Required work: Every line below needs to be printed again exactly, without any of its pictures.

Dataset entries:
======

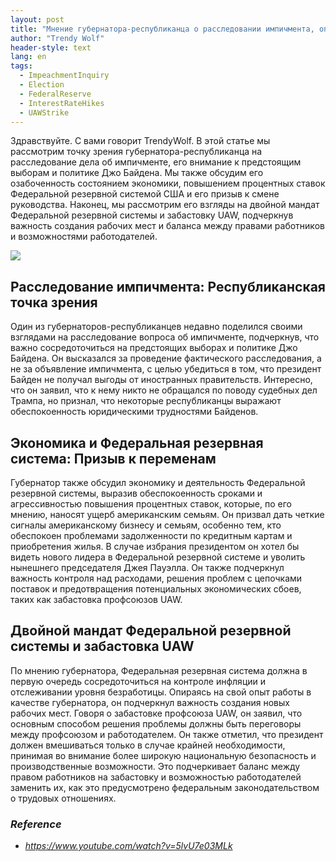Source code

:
 ```yaml
---
layout: post
title: "Мнение губернатора-республиканца о расследовании импичмента, опасениях по поводу экономики и важности создания рабочих мест"
author: "Trendy Wolf"
header-style: text
lang: en
tags:
  - ImpeachmentInquiry
  - Election
  - FederalReserve
  - InterestRateHikes
  - UAWStrike
---
```


Здравствуйте. С вами говорит TrendyWolf. В этой статье мы рассмотрим точку зрения губернатора-республиканца на расследование дела об импичменте, его внимание к предстоящим выборам и политике Джо Байдена. Мы также обсудим его озабоченность состоянием экономики, повышением процентных ставок Федеральной резервной системой США и его призыв к смене руководства. Наконец, мы рассмотрим его взгляды на двойной мандат Федеральной резервной системы и забастовку UAW, подчеркнув важность создания рабочих мест и баланса между правами работников и возможностями работодателей.

<img
    src="https://i.ytimg.com/vi/5lvU7e03MLk/hqdefault.jpg"
/>


## Расследование импичмента: Республиканская точка зрения
Один из губернаторов-республиканцев недавно поделился своими взглядами на расследование вопроса об импичменте, подчеркнув, что важно сосредоточиться на предстоящих выборах и политике Джо Байдена. Он высказался за проведение фактического расследования, а не за объявление импичмента, с целью убедиться в том, что президент Байден не получал выгоды от иностранных правительств. Интересно, что он заявил, что к нему никто не обращался по поводу судебных дел Трампа, но признал, что некоторые республиканцы выражают обеспокоенность юридическими трудностями Байденов.

## Экономика и Федеральная резервная система: Призыв к переменам
Губернатор также обсудил экономику и деятельность Федеральной резервной системы, выразив обеспокоенность сроками и агрессивностью повышения процентных ставок, которые, по его мнению, наносят ущерб американским семьям. Он призвал дать четкие сигналы американскому бизнесу и семьям, особенно тем, кто обеспокоен проблемами задолженности по кредитным картам и приобретения жилья. В случае избрания президентом он хотел бы видеть нового лидера в Федеральной резервной системе и уволить нынешнего председателя Джея Пауэлла. Он также подчеркнул важность контроля над расходами, решения проблем с цепочками поставок и предотвращения потенциальных экономических сбоев, таких как забастовка профсоюзов UAW.

## Двойной мандат Федеральной резервной системы и забастовка UAW
По мнению губернатора, Федеральная резервная система должна в первую очередь сосредоточиться на контроле инфляции и отслеживании уровня безработицы. Опираясь на свой опыт работы в качестве губернатора, он подчеркнул важность создания новых рабочих мест. Говоря о забастовке профсоюза UAW, он заявил, что основным способом решения проблемы должны быть переговоры между профсоюзом и работодателем. Он также отметил, что президент должен вмешиваться только в случае крайней необходимости, принимая во внимание более широкую национальную безопасность и производственные возможности. Это подчеркивает баланс между правом работников на забастовку и возможностью работодателей заменить их, как это предусмотрено федеральным законодательством о трудовых отношениях.


### _Reference_
- _https://www.youtube.com/watch?v=5lvU7e03MLk_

======

Output:
Source code

:
 ```yaml
---
layout: post
title: "Мнение губернатора-республиканца о расследовании импичмента, опасениях по поводу экономики и важности создания рабочих мест"
author: "Trendy Wolf"
header-style: text
lang: en
tags:
  - ImpeachmentInquiry
  - Election
  - FederalReserve
  - InterestRateHikes
  - UAWStrike
---
```


Здравствуйте. С вами говорит TrendyWolf. В этой статье мы рассмотрим точку зрения губернатора-республиканца на расследование дела об импичменте, его внимание к предстоящим выборам и политике Джо Байдена. Мы также обсудим его озабоченность состоянием экономики, повышением процентных ставок Федеральной резервной системой США и его призыв к смене руководства. Наконец, мы рассмотрим его взгляды на двойной мандат Федеральной резервной системы и забастовку UAW, подчеркнув важность создания рабочих мест и баланса между правами работников и возможностями работодателей.

<img
    src="https://i.ytimg.com/vi/5lvU7e03MLk/hqdefault.jpg"
/>


## Расследование импичмента: Республиканская точка зрения
Один из губернаторов-республиканцев недавно поделился своими взглядами на расследование вопроса об импичменте, подчеркнув, что важно сосредоточиться на предстоящих выборах и политике Джо Байдена. Он высказался за проведение фактического расследования, а не за объявление импичмента, с целью убедиться в том, что президент Байден не получал выгоды от иностранных правительств. Интересно, что он заявил, что к нему никто не обращался по поводу судебных дел Трампа, но признал, что некоторые республиканцы выражают обеспокоенность юридическими трудностями Байденов.

## Экономика и Федеральная резервная система: Призыв к переменам
Губернатор также обсудил экономику и деятельность Федеральной резервной системы, выразив обеспокоенность сроками и агрессивностью повышения процентных ставок, которые, по его мнению, наносят ущерб американским семьям. Он призвал дать четкие сигналы американскому бизнесу и семьям, особенно тем, кто обеспокоен проблемами задолженности по кредитным картам и приобретения жилья. В случае избрания президентом он хотел бы видеть нового лидера в Федеральной резервной системе и уволить нынешнего председателя Джея Пауэлла. Он также подчеркнул важность контроля над расходами, решения проблем с цепочками поставок и предотвращения потенциальных экономических сбоев, таких как забастовка профсоюзов UAW.

## Двойной мандат Федеральной резервной системы и забастовка UAW
По мнению губернатора, Федеральная резервная система должна в первую очередь сосредоточиться на контроле инфляции и отслеживании уровня безработицы. Опираясь на свой опыт работы в качестве губернатора, он подчеркнул важность создания новых рабочих мест. Говоря о забастовке профсоюза UAW, он заявил, что основным способом решения проблемы должны быть переговоры между профсоюзом и работодателем. Он также отметил, что президент должен вмешиваться только в случае крайней необходимости, принимая во внимание более широкую национальную безопасность и производственные возможности. Это подчеркивает баланс между правом работников на забастовку и возможностью работодателей заменить их, как это предусмотрено федеральным законодательством о трудовых отношениях.


### _Reference_
- _https://www.youtube.com/watch?v=5lvU7e03MLk_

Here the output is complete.